MATERIAL TO PROCESS:
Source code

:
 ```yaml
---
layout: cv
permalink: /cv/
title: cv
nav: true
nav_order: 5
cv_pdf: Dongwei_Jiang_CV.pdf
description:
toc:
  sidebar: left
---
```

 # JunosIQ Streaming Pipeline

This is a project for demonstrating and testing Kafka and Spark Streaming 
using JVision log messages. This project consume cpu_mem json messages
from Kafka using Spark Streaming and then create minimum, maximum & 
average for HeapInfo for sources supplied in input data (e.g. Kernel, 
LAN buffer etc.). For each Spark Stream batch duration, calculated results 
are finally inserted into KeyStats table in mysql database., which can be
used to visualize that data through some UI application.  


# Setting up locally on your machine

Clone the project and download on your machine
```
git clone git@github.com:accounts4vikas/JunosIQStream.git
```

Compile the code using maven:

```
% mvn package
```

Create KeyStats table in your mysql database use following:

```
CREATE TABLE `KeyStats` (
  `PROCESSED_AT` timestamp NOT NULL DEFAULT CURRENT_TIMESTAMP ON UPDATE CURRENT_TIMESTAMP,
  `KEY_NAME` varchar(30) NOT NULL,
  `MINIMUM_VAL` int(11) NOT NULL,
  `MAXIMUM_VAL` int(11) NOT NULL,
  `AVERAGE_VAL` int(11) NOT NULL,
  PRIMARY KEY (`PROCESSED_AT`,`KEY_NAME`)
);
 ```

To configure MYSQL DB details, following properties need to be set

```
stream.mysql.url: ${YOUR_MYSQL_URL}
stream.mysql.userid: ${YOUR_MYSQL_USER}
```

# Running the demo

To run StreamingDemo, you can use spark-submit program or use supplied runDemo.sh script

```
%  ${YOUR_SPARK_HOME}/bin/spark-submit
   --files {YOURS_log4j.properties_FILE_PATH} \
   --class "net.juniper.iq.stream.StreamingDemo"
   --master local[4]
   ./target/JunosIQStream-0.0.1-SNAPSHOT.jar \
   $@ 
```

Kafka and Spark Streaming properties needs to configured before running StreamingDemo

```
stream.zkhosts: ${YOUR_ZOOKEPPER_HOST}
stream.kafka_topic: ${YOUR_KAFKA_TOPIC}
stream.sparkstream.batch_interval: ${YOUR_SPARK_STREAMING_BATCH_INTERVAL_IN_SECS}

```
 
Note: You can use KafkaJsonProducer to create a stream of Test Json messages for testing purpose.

WHAT TO WORK ON: For every line in the data above that holds "StreamingDemo", return the line itself.

SOLUTION FOR THIS TASK:
To run StreamingDemo, you can use spark-submit program or use supplied runDemo.sh script
   --class "net.juniper.iq.stream.StreamingDemo"
Kafka and Spark Streaming properties needs to configured before running StreamingDemo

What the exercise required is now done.